Lawyers at the 115-year-old firm said the process favoured big offices in cities, leaving local practices with fewer lawyers unable to compete.

Partner Sarah Benfield said: “Most of our legal clients are likely to be on benefits or on very low incomes.

“They have got themselves in a mess and cannot afford to get out of it without Legal Aid.

“They will not be able to afford the travel expenses to go to Oxford or Reading every week to see their solicitor. People with disabilities may not be able to travel there at all.

“Say you have a battered wife, who is able to get to a local firm relatively easily. Are they really going to be able to take a bus to Oxford or Reading to go to see a solicitor?”

She said the decision threatened the future of the High Street office.

And solicitor Carolyn Davies said the decision targeted the weakest people in society.

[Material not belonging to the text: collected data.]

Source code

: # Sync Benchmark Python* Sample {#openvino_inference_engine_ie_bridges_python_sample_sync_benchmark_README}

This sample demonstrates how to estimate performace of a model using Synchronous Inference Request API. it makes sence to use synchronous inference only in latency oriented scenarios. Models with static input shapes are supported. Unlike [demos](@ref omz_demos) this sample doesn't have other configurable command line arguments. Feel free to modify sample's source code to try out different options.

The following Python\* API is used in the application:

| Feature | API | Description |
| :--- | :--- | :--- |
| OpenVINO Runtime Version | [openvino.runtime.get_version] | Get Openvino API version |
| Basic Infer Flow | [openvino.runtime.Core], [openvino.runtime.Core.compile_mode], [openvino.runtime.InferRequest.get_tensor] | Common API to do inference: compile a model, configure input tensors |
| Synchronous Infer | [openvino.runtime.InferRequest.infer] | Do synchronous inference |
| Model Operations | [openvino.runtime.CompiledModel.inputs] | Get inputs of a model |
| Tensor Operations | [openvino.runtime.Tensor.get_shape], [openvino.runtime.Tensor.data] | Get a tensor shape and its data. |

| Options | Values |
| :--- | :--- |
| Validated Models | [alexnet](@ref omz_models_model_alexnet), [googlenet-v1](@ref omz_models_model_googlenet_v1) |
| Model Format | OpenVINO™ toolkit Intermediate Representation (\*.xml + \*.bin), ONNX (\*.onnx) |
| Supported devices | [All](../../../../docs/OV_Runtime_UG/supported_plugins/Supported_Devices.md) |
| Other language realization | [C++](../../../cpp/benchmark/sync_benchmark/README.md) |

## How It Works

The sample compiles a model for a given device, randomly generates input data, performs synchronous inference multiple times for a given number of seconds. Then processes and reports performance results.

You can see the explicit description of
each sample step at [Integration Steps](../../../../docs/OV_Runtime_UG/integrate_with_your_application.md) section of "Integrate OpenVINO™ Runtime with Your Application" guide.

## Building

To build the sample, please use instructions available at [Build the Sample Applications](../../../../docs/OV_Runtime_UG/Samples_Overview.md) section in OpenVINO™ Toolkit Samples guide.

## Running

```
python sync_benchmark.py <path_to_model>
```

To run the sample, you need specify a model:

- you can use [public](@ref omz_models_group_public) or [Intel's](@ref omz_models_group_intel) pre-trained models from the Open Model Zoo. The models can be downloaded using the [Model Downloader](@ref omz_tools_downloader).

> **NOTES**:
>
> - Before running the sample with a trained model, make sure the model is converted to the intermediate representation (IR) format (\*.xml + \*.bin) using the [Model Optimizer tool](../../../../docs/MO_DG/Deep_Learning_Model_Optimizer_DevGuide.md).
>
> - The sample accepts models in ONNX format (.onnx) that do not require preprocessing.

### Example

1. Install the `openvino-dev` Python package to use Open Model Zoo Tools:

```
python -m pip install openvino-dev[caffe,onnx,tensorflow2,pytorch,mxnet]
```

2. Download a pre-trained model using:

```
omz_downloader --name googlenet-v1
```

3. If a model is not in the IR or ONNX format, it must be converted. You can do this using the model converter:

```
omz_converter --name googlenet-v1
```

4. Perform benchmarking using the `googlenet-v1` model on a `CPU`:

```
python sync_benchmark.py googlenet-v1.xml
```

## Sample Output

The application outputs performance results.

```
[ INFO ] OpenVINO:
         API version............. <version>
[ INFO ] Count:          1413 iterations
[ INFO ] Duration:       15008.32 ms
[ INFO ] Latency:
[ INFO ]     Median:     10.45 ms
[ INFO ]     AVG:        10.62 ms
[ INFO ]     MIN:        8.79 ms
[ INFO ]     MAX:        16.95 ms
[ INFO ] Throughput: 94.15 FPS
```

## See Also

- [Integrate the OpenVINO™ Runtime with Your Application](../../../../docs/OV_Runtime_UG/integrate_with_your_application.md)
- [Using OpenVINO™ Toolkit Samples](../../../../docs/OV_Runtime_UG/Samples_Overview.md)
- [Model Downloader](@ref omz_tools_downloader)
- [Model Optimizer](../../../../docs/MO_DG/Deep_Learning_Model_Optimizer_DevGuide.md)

She said the firm already had to turn away people needing Legal Aid help, and the ruling had penalised the firm because, unlike many of its rivals, it still maintained a branch office to serve the local community.

The firm has two weeks to appeal against the ruling, and has received the backing of the Citizens Advice Bureau and local MP Ed Vaizey.

And the Law Society has urged the Ministry of Justice to review the “extremely disturbing” results of the process.

Legal Services Commission spokesman Richard Shand said “stringent” quality assessments had been used to award contracts, and the process had been open and transparent.

He said the commision believed clients’ needs could still be met, and that people needing Legal Aid solicitors could use the commission's website or the Community Legal Advice helpline on 0845 345 4345.